**Problem statement**
Search the entries below for "environment" and copy each matching line.

(Rendered images with source text)
★ ★ ★ ★ ★
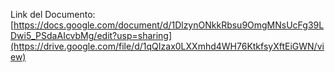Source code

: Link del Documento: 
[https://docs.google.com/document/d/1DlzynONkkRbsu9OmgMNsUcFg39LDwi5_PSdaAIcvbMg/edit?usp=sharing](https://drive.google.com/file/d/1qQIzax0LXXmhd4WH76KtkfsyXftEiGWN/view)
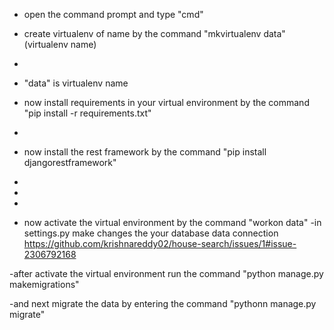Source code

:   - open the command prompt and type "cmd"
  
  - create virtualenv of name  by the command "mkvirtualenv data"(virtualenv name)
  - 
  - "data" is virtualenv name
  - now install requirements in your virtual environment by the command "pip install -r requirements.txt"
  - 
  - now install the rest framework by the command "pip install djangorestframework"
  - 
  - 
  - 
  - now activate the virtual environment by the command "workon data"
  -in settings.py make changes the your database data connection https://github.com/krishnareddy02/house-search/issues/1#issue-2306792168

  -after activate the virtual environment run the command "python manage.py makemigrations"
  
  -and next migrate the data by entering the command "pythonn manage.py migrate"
★ ★ ★ ★ ★
**Result of this exercise**
  - now install requirements in your virtual environment by the command "pip install -r requirements.txt"
  - now activate the virtual environment by the command "workon data"
  -after activate the virtual environment run the command "python manage.py makemigrations"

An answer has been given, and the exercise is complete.